• Exercise aim: From the entries that follow, reproduce exactly and only the lines from the line with "- public static async Task<MediaFile> PickPhoto()" to the line with "gets the users", endpoints included.

• Extracted data:
::::

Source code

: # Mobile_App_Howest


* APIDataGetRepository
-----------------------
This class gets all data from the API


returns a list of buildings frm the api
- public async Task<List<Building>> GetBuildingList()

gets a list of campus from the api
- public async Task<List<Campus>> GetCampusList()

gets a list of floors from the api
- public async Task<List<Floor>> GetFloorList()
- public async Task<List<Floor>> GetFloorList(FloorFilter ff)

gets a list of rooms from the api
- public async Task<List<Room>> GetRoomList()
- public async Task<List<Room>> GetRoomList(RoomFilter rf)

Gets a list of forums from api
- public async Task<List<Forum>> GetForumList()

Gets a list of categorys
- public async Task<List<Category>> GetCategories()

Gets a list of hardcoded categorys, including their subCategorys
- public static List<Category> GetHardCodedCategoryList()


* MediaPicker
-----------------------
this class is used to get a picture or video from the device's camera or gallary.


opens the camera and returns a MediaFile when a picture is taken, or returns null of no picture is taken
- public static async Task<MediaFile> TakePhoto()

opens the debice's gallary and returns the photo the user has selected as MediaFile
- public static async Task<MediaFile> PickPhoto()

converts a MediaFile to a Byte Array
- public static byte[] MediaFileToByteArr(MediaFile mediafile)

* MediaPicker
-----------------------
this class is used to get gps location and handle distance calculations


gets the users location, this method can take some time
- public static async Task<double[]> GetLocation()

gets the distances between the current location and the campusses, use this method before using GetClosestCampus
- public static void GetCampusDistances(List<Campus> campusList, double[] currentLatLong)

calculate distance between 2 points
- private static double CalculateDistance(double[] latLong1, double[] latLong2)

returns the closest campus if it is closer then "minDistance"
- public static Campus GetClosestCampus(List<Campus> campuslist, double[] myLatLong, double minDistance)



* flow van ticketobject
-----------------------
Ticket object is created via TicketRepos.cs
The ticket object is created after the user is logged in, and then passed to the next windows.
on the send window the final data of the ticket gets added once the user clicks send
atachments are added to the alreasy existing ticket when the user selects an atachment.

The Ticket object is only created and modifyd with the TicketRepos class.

::::

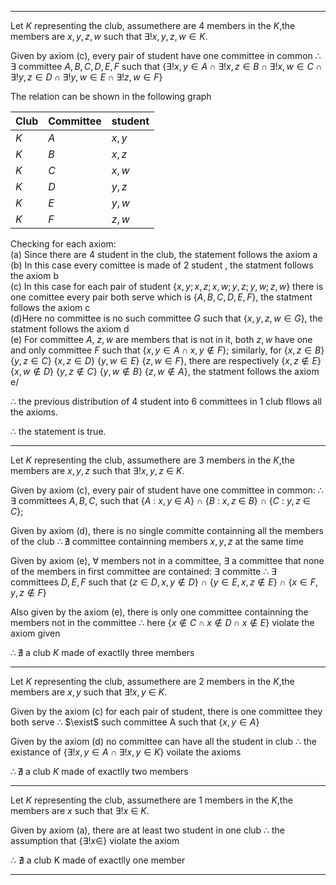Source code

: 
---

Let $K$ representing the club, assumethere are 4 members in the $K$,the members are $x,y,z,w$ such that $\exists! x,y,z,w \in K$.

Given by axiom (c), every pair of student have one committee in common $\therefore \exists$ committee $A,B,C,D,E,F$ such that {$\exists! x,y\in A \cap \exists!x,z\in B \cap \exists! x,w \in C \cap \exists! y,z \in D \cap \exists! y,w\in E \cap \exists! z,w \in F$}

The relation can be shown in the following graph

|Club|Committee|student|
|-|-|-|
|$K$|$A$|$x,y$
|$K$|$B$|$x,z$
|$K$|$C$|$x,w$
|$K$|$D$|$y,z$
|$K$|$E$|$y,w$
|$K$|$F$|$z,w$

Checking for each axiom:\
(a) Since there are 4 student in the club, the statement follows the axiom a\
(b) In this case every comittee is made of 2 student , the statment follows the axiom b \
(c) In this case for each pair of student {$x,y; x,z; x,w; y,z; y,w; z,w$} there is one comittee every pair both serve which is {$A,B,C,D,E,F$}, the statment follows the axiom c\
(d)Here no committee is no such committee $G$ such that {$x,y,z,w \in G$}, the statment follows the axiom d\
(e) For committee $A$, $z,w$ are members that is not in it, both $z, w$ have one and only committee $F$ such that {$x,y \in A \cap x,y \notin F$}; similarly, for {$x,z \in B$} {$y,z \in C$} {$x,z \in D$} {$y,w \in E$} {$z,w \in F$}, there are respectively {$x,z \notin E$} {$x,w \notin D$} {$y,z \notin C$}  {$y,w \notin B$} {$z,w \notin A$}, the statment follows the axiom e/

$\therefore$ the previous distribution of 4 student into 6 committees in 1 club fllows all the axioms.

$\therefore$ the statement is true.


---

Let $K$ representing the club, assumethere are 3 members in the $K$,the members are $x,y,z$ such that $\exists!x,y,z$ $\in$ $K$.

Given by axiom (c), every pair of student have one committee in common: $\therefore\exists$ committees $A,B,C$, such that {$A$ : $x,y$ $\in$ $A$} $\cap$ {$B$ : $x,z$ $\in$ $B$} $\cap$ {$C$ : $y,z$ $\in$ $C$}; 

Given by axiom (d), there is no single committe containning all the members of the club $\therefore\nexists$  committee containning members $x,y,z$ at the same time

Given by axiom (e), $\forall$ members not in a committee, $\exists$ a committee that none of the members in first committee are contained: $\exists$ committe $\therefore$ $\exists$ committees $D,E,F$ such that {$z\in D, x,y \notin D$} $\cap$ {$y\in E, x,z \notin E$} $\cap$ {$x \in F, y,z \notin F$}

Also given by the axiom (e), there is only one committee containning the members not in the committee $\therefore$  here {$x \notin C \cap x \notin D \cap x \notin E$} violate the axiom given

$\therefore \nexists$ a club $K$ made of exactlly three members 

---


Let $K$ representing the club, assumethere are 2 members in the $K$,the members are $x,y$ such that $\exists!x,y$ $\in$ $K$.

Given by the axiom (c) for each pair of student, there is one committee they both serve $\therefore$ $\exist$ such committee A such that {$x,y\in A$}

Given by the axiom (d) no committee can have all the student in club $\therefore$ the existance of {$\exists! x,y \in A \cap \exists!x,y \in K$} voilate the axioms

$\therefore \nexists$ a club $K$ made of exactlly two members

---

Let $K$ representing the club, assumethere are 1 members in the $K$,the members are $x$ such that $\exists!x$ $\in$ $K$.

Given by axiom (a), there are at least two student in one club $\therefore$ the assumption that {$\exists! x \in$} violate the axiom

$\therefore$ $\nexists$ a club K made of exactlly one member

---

::::

• Exercise answer:
- public static async Task<MediaFile> PickPhoto()

converts a MediaFile to a Byte Array
- public static byte[] MediaFileToByteArr(MediaFile mediafile)

* MediaPicker
-----------------------
this class is used to get gps location and handle distance calculations


gets the users location, this method can take some time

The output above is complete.